Activists are asking Saudi women to go on driving in public and posting online photographs or films of themselves doing so, after putting dozens of such videos on YouTube in recent weeks. 

A video posted online Sunday showed a woman in the black headscarf typically worn by Saudi women driving with her son to and from Kingdom Hospital in north Riyadh earlier in the day.

“The campaign continues, in order to normalize driving in our country, whose laws allow the practice of this right,” said a Tweet posted on the campaign’s Twitter feed. 

The activists say no specific law in Saudi Arabia bans women from driving, although women cannot apply for driving licences. 

Government officials say a ban is in effect because it accords with the wishes of the society in the conservative kingdom.

Activists posted 12 films on YouTube said to be of women driving Saturday, and said some other women had also driven but without recording their exploits on video or in photographs.

Those who did drive were defying government admonitions backed up by a hefty police presence in the capital Riyadh. 

Interior Ministry employees had also contacted the leaders of the campaign individually to tell them not to drive Saturday.

“Yesterday there were lots of police cars so I didn’t take the risk. I only took the wheel for a few minutes. Today I drove and nobody stopped me. For sure I will drive every day doing my normal tasks,” Azza al-Shamasi, the woman who filmed herself driving to the hospital Sunday, told Reuters.

 

In Riyadh, police erected impromptu roadblocks Saturday and peered through car windows to ensure women were not driving. 

Many traffic patrols were also in evidence as the authorities tried to foil any defiance of the men-only road rules. 

At least 16 Saudi women received fines for taking the wheel, police said.

“Police stopped six women driving in Riyadh, and fined them 300 riyals ($80) each,” said the capital’s police deputy spokesman, Col. Fawaz al-Miman.

Each of the women, along with her male guardian – who could be a father, husband, brother, uncle, or grandson – had to “sign a pledge to respect the kingdom’s laws,” Miman told AFP.

In Jeddah, police also fined two women for driving, according to the Red Sea city’s police spokesman, Nawaf al-Bouq.

Saudi newspapers, meanwhile, reported that six women were stopped by police in Eastern Province, and at least two others were stopped in other parts of the kingdom. 

In Jeddah, Samia al-Moslimany, a half-Egyptian half-American woman married to a Saudi for 27 years, said she drove in the kingdom’s second city earlier in the evening, while several cars followed with young men waving at her. 

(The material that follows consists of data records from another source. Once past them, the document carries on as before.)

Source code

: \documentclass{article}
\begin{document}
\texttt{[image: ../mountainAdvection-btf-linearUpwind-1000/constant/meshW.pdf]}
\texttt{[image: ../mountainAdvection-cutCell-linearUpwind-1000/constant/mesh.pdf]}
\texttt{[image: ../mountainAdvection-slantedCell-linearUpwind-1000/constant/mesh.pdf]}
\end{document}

Minutes after she relinquish the wheel to her driver, police surrounded her car and took her into detention, Moslimany said. 

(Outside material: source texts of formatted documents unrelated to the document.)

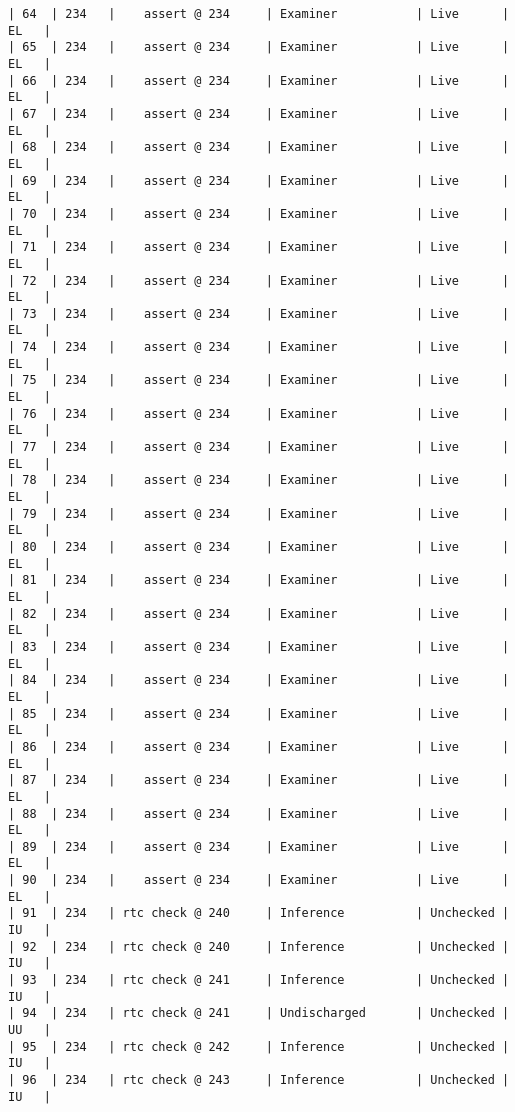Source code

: \begin{lstlisting}[frame=single, gobble=0, caption={POGS report for PCA Pump prototype}]
| 64  | 234   |    assert @ 234     | Examiner           | Live      |   EL   |
| 65  | 234   |    assert @ 234     | Examiner           | Live      |   EL   |
| 66  | 234   |    assert @ 234     | Examiner           | Live      |   EL   |
| 67  | 234   |    assert @ 234     | Examiner           | Live      |   EL   |
| 68  | 234   |    assert @ 234     | Examiner           | Live      |   EL   |
| 69  | 234   |    assert @ 234     | Examiner           | Live      |   EL   |
| 70  | 234   |    assert @ 234     | Examiner           | Live      |   EL   |
| 71  | 234   |    assert @ 234     | Examiner           | Live      |   EL   |
| 72  | 234   |    assert @ 234     | Examiner           | Live      |   EL   |
| 73  | 234   |    assert @ 234     | Examiner           | Live      |   EL   |
| 74  | 234   |    assert @ 234     | Examiner           | Live      |   EL   |
| 75  | 234   |    assert @ 234     | Examiner           | Live      |   EL   |
| 76  | 234   |    assert @ 234     | Examiner           | Live      |   EL   |
| 77  | 234   |    assert @ 234     | Examiner           | Live      |   EL   |
| 78  | 234   |    assert @ 234     | Examiner           | Live      |   EL   |
| 79  | 234   |    assert @ 234     | Examiner           | Live      |   EL   |
| 80  | 234   |    assert @ 234     | Examiner           | Live      |   EL   |
| 81  | 234   |    assert @ 234     | Examiner           | Live      |   EL   |
| 82  | 234   |    assert @ 234     | Examiner           | Live      |   EL   |
| 83  | 234   |    assert @ 234     | Examiner           | Live      |   EL   |
| 84  | 234   |    assert @ 234     | Examiner           | Live      |   EL   |
| 85  | 234   |    assert @ 234     | Examiner           | Live      |   EL   |
| 86  | 234   |    assert @ 234     | Examiner           | Live      |   EL   |
| 87  | 234   |    assert @ 234     | Examiner           | Live      |   EL   |
| 88  | 234   |    assert @ 234     | Examiner           | Live      |   EL   |
| 89  | 234   |    assert @ 234     | Examiner           | Live      |   EL   |
| 90  | 234   |    assert @ 234     | Examiner           | Live      |   EL   |
| 91  | 234   | rtc check @ 240     | Inference          | Unchecked |   IU   |
| 92  | 234   | rtc check @ 240     | Inference          | Unchecked |   IU   |
| 93  | 234   | rtc check @ 241     | Inference          | Unchecked |   IU   |
| 94  | 234   | rtc check @ 241     | Undischarged       | Unchecked |   UU   |
| 95  | 234   | rtc check @ 242     | Inference          | Unchecked |   IU   |
| 96  | 234   | rtc check @ 243     | Inference          | Unchecked |   IU   |

\end{lstlisting}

Saudi Arabia is the only country on earth to bar women from driving. 

It also forbids them from traveling abroad, opening a bank account or working without permission from a male relative.

Last week some ultra-conservative sheikhs staged a protest outside the royal court against the campaign for women to drive.

A YouTube film made by male Saudi comedians went viral Saturday, parodying the Bob Marley song “No Woman No Cry” as “No Woman No Drive,” to support the women’s driving campaign. 

In the short film, comedian Hisham Fageeh sang, whistled and danced with lyrics that included “I remember when you used to sit in the family car but backseat … in this bright future you can’t forget your past, so put your car key away.”